Material for the task:
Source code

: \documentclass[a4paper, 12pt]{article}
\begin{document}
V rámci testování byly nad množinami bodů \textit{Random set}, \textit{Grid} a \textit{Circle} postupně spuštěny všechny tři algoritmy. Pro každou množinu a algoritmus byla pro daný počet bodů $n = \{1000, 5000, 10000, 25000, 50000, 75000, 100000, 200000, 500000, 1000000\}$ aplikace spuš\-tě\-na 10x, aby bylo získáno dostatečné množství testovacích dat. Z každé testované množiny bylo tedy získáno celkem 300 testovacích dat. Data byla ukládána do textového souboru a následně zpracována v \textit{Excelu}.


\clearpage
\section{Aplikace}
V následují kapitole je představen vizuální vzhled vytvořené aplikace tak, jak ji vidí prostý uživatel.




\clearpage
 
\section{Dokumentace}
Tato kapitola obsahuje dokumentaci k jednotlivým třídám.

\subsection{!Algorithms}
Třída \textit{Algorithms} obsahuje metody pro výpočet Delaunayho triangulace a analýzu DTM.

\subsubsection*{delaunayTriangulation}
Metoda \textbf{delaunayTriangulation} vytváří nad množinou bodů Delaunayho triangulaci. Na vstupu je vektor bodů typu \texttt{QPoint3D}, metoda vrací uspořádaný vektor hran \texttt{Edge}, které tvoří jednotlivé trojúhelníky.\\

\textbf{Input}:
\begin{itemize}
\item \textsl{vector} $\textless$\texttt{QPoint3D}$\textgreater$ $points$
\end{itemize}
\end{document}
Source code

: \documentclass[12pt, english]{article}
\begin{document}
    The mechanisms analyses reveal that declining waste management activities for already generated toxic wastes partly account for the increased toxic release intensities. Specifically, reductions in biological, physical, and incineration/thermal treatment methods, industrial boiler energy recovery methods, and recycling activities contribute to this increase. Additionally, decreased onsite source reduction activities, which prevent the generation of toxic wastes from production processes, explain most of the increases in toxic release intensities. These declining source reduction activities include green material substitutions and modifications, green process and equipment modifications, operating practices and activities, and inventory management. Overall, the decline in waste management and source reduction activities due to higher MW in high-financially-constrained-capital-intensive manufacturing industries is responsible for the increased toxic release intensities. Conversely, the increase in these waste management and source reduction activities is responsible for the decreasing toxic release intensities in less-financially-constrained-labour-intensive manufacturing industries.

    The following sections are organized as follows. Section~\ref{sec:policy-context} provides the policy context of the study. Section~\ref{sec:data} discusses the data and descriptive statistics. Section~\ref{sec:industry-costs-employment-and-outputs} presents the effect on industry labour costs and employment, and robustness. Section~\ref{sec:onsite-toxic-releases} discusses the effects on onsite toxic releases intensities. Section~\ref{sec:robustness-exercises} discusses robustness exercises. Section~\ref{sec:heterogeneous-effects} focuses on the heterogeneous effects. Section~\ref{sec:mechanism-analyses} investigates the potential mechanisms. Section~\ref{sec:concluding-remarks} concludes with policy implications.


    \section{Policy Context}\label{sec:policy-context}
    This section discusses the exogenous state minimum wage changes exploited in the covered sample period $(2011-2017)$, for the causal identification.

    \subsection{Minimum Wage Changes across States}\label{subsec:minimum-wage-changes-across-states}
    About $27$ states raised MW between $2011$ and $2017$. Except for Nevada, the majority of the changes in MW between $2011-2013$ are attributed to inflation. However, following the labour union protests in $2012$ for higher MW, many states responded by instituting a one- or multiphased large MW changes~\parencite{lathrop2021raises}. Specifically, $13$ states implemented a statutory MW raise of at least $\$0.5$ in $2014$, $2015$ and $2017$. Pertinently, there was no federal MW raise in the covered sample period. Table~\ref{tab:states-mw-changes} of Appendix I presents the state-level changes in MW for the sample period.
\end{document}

Assignment:
Return every record above exactly, line by line.

Written solution:
Source code

: \documentclass[a4paper, 12pt]{article}
\begin{document}
V rámci testování byly nad množinami bodů \textit{Random set}, \textit{Grid} a \textit{Circle} postupně spuštěny všechny tři algoritmy. Pro každou množinu a algoritmus byla pro daný počet bodů $n = \{1000, 5000, 10000, 25000, 50000, 75000, 100000, 200000, 500000, 1000000\}$ aplikace spuš\-tě\-na 10x, aby bylo získáno dostatečné množství testovacích dat. Z každé testované množiny bylo tedy získáno celkem 300 testovacích dat. Data byla ukládána do textového souboru a následně zpracována v \textit{Excelu}.


\clearpage
\section{Aplikace}
V následují kapitole je představen vizuální vzhled vytvořené aplikace tak, jak ji vidí prostý uživatel.




\clearpage
 
\section{Dokumentace}
Tato kapitola obsahuje dokumentaci k jednotlivým třídám.

\subsection{!Algorithms}
Třída \textit{Algorithms} obsahuje metody pro výpočet Delaunayho triangulace a analýzu DTM.

\subsubsection*{delaunayTriangulation}
Metoda \textbf{delaunayTriangulation} vytváří nad množinou bodů Delaunayho triangulaci. Na vstupu je vektor bodů typu \texttt{QPoint3D}, metoda vrací uspořádaný vektor hran \texttt{Edge}, které tvoří jednotlivé trojúhelníky.\\

\textbf{Input}:
\begin{itemize}
\item \textsl{vector} $\textless$\texttt{QPoint3D}$\textgreater$ $points$
\end{itemize}
\end{document}
Source code

: \documentclass[12pt, english]{article}
\begin{document}
    The mechanisms analyses reveal that declining waste management activities for already generated toxic wastes partly account for the increased toxic release intensities. Specifically, reductions in biological, physical, and incineration/thermal treatment methods, industrial boiler energy recovery methods, and recycling activities contribute to this increase. Additionally, decreased onsite source reduction activities, which prevent the generation of toxic wastes from production processes, explain most of the increases in toxic release intensities. These declining source reduction activities include green material substitutions and modifications, green process and equipment modifications, operating practices and activities, and inventory management. Overall, the decline in waste management and source reduction activities due to higher MW in high-financially-constrained-capital-intensive manufacturing industries is responsible for the increased toxic release intensities. Conversely, the increase in these waste management and source reduction activities is responsible for the decreasing toxic release intensities in less-financially-constrained-labour-intensive manufacturing industries.

    The following sections are organized as follows. Section~\ref{sec:policy-context} provides the policy context of the study. Section~\ref{sec:data} discusses the data and descriptive statistics. Section~\ref{sec:industry-costs-employment-and-outputs} presents the effect on industry labour costs and employment, and robustness. Section~\ref{sec:onsite-toxic-releases} discusses the effects on onsite toxic releases intensities. Section~\ref{sec:robustness-exercises} discusses robustness exercises. Section~\ref{sec:heterogeneous-effects} focuses on the heterogeneous effects. Section~\ref{sec:mechanism-analyses} investigates the potential mechanisms. Section~\ref{sec:concluding-remarks} concludes with policy implications.


    \section{Policy Context}\label{sec:policy-context}
    This section discusses the exogenous state minimum wage changes exploited in the covered sample period $(2011-2017)$, for the causal identification.

    \subsection{Minimum Wage Changes across States}\label{subsec:minimum-wage-changes-across-states}
    About $27$ states raised MW between $2011$ and $2017$. Except for Nevada, the majority of the changes in MW between $2011-2013$ are attributed to inflation. However, following the labour union protests in $2012$ for higher MW, many states responded by instituting a one- or multiphased large MW changes~\parencite{lathrop2021raises}. Specifically, $13$ states implemented a statutory MW raise of at least $\$0.5$ in $2014$, $2015$ and $2017$. Pertinently, there was no federal MW raise in the covered sample period. Table~\ref{tab:states-mw-changes} of Appendix I presents the state-level changes in MW for the sample period.
\end{document}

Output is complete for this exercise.